Demand with a Plan: The Need for Retailers to be Aware of the Variations in Civil Demand Statutes Across the Country

Jan E. Simonsen, Esq. and Alexander M. Gormley, Esq

Shoplifting is a uniform problem for retailers throughout the United States. However, the statutes that govern the rights of retailers to recover civil liability from shoplifters are anything but uniform from state to state. While there are similarities among some states, often along regional lines, each state has its own set of rules for how merchants can—or must—go about seeking restitution for shoplifting and all of its attendant costs. The important point for retailers and their loss prevention departments is that instead of having a single approach towards pursuing civil remedies for shoplifting, retailers must tailor their civil demand policies to the unique requirements and restrictions of each of the states in which their stores are located. This may ultimately require more work and planning up front, but will avoid unnecessary and costly litigation down the road.

The first category of Civil Demand Statutes explicitly require merchants to send a demand notice for restitution to the shoplifter as a prerequisite to filing a civil suit for damages. There are ten (10) states in this category and they can be divided into two sub-categories. The first sub-category is those states that enumerate the specific language and/or form that the civil demand notice must have: These states are Georgia, Maryland, Mississippi, and Ohio. Retailers should pay careful attention to the requirements of the statutes, as they can be numerous and very precise. For example, in Maryland, the demand letter must: 1) identify the act of shoplifting alleged to have been committed; 2) specify the amount of damages sought; 3) specify the amount of the civil penalty sought and the method of calculating that amount; 4) request payment of the damages and civil penalty by cash, money order, certified check, or cashier’s check; 5) contain a conspicuous notice advising the responsible person that payment of the damages and civil penalty does not preclude the possibility of criminal prosecution, but that the payment would not be admissible in any criminal proceeding as an admission or evidence of guilt; and 6) specify the date by which the payment should be made in order to avoid civil action. See, Md. Code Ann., (Cts. & Jud. Proc.) § 3-1303 (West).

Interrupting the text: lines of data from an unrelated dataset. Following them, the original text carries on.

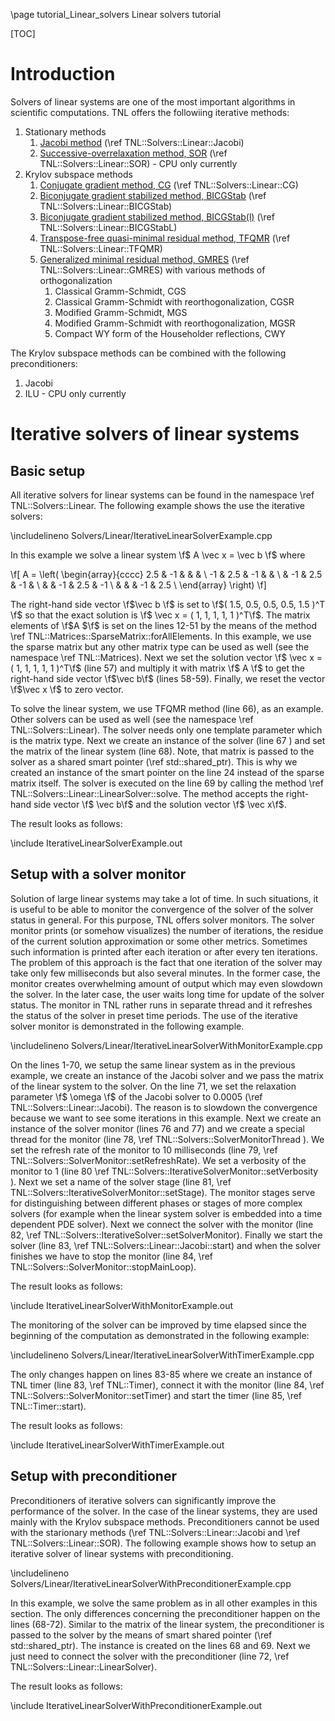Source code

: \page tutorial_Linear_solvers  Linear solvers tutorial

[TOC]


# Introduction

Solvers of linear systems are one of the most important algorithms in scientific computations. TNL offers the followiing iterative methods:

1. Stationary methods
   1. [Jacobi method](https://en.wikipedia.org/wiki/Jacobi_method) (\ref TNL::Solvers::Linear::Jacobi)
   2. [Successive-overrelaxation method, SOR]([https://en.wikipedia.org/wiki/Successive_over-relaxation]) (\ref TNL::Solvers::Linear::SOR) - CPU only currently
2. Krylov subspace methods
   1. [Conjugate gradient method, CG](https://en.wikipedia.org/wiki/Conjugate_gradient_method) (\ref TNL::Solvers::Linear::CG)
   2. [Biconjugate gradient stabilized method, BICGStab](https://en.wikipedia.org/wiki/Biconjugate_gradient_stabilized_method) (\ref TNL::Solvers::Linear::BICGStab)
   3. [Biconjugate gradient stabilized method, BICGStab(l)](https://dspace.library.uu.nl/bitstream/handle/1874/16827/sleijpen_93_bicgstab.pdf) (\ref TNL::Solvers::Linear::BICGStabL)
   4. [Transpose-free quasi-minimal residual method, TFQMR]([https://second.wiki/wiki/algoritmo_tfqmr]) (\ref TNL::Solvers::Linear::TFQMR)
   5. [Generalized minimal residual method, GMRES](https://en.wikipedia.org/wiki/Generalized_minimal_residual_method) (\ref TNL::Solvers::Linear::GMRES) with various methods of orthogonalization
      1. Classical Gramm-Schmidt, CGS
      2. Classical Gramm-Schmidt with reorthogonalization, CGSR
      3. Modified Gramm-Schmidt, MGS
      4. Modified Gramm-Schmidt with reorthogonalization, MGSR
      5. Compact WY form of the Householder reflections, CWY

The Krylov subspace methods can be combined with the following preconditioners:

1. Jacobi
2. ILU - CPU only currently

# Iterative solvers of linear systems

## Basic setup

All iterative solvers for linear systems can be found in the namespace \ref TNL::Solvers::Linear. The following example shows the use the iterative solvers:

\includelineno Solvers/Linear/IterativeLinearSolverExample.cpp

In this example we solve a linear system \f$ A \vec x = \vec b \f$ where

\f[
A = \left(
\begin{array}{cccc}
 2.5 & -1   &      &      &      \\
-1   &  2.5 & -1   &      &      \\
     & -1   &  2.5 & -1   &      \\
     &      & -1   &  2.5 & -1   \\
     &      &      & -1   &  2.5 \\
\end{array}
\right)
\f]

The right-hand side vector \f$\vec b \f$ is set to \f$( 1.5, 0.5, 0.5, 0.5, 1.5 )^T \f$ so that the exact solution is \f$ \vec x = ( 1, 1, 1, 1, 1 )^T\f$. The matrix elements of \f$A $\f$ is set on the lines 12-51 by the means of the method \ref TNL::Matrices::SparseMatrix::forAllElements. In this example, we use the sparse matrix but any other matrix type can be used as well (see the namespace \ref TNL::Matrices). Next we set the solution vector \f$ \vec x = ( 1, 1, 1, 1, 1 )^T\f$ (line 57) and multiply it with matrix \f$ A \f$ to get the right-hand side vector \f$\vec b\f$ (lines 58-59). Finally, we reset the vector \f$\vec x \f$ to zero vector.

To solve the linear system, we use TFQMR method (line 66), as an example. Other solvers can be used as well (see the namespace \ref TNL::Solvers::Linear). The solver needs only one template parameter which is the matrix type. Next we create an instance of the solver (line 67 ) and set the matrix of the linear system (line 68). Note, that matrix is passed to the solver as a shared smart pointer (\ref std::shared_ptr). This is why we created an instance of the smart pointer on the line 24 instead of the sparse matrix itself. The solver is executed on the line 69 by calling the method \ref TNL::Solvers::Linear::LinearSolver::solve. The method accepts the right-hand side vector \f$ \vec b\f$ and the solution vector \f$ \vec x\f$.

The result looks as follows:

\include IterativeLinearSolverExample.out

## Setup with a solver monitor

Solution of large linear systems may take a lot of time. In such situations, it is useful to be able to monitor the convergence of the solver of the solver status in general. For this purpose, TNL offers solver monitors. The solver monitor prints (or somehow visualizes) the number of iterations, the residue of the current solution approximation or some other metrics. Sometimes such information is printed after each iteration or after every ten iterations. The problem of this approach is the fact that one iteration of the solver may take only few milliseconds but also several minutes. In the former case, the monitor creates overwhelming amount of output which may even slowdown the solver. In the later case, the user waits long time for update of the solver status. The monitor in TNL rather runs in separate thread and it refreshes the status of the solver in preset time periods. The use of the iterative solver monitor is demonstrated in the following example.

\includelineno Solvers/Linear/IterativeLinearSolverWithMonitorExample.cpp

On the lines 1-70, we setup the same linear system as in the previous example, we create an instance of the Jacobi solver and we pass the matrix of the linear system to the solver. On the line 71, we set the relaxation parameter \f$ \omega \f$ of the Jacobi solver to 0.0005 (\ref TNL::Solvers::Linear::Jacobi). The reason is to slowdown the convergence because we want to see some iterations in this example. Next we create an instance of the solver monitor (lines 76 and 77) and we create a special thread for the monitor (line 78, \ref TNL::Solvers::SolverMonitorThread ). We set the refresh rate of the monitor to 10 milliseconds (line 79, \ref TNL::Solvers::SolverMonitor::setRefreshRate). We set a verbosity of the monitor to 1 (line 80 \ref TNL::Solvers::IterativeSolverMonitor::setVerbosity ). Next we set a name of the solver stage (line 81, \ref TNL::Solvers::IterativeSolverMonitor::setStage). The monitor stages serve for distinguishing between different phases or stages of more complex solvers (for example when the linear system solver is embedded into a time dependent PDE solver). Next we connect the solver with the monitor (line 82, \ref TNL::Solvers::IterativeSolver::setSolverMonitor). Finally we start the solver (line 83, \ref TNL::Solvers::Linear::Jacobi::start) and when the solver finishes we have to stop the monitor (line 84, \ref TNL::Solvers::SolverMonitor::stopMainLoop).

The result looks as follows:

\include IterativeLinearSolverWithMonitorExample.out

The monitoring of the solver can be improved by time elapsed since the beginning of the computation as demonstrated in the following example:

\includelineno Solvers/Linear/IterativeLinearSolverWithTimerExample.cpp

The only changes happen on lines 83-85 where we create an instance of TNL timer (line 83, \ref TNL::Timer), connect it with the monitor (line 84, \ref TNL::Solvers::SolverMonitor::setTimer) and start the timer (line 85, \ref TNL::Timer::start).

The result looks as follows:

\include IterativeLinearSolverWithTimerExample.out

## Setup with preconditioner

Preconditioners of iterative solvers can significantly improve the performance of the solver. In the case of the linear systems, they are used mainly with the Krylov subspace methods. Preconditioners cannot be used with the starionary methods (\ref TNL::Solvers::Linear::Jacobi and \ref TNL::Solvers::Linear::SOR). The following example shows how to setup an iterative solver of linear systems with preconditioning.

\includelineno Solvers/Linear/IterativeLinearSolverWithPreconditionerExample.cpp

In this example, we solve the same problem as in all other examples in this section. The only differences concerning the preconditioner happen on the lines (68-72). Similar to the matrix of the linear system, the preconditioner is passed to the solver by the means of  smart shared pointer (\ref std::shared_ptr). The instance is created on the lines 68 and 69. Next we just need to connect the solver with the preconditioner (line 72, \ref TNL::Solvers::Linear::LinearSolver).

The result looks as follows:

\include IterativeLinearSolverWithPreconditionerExample.out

The second sub-category of states is those that do not have specific requirements for the civil demand notice. These states are Alaska, Arkansas, Florida, Kansas, New Jersey and Pennsylvania. For example, Florida’s civil demand statute, Fla. Stat. Ann. § 772.11 (West), requires only that “Before filing an action for damages under this section, the person claiming injury must make a written demand for $200 or the treble damage amount of the person liable for damages under this section.”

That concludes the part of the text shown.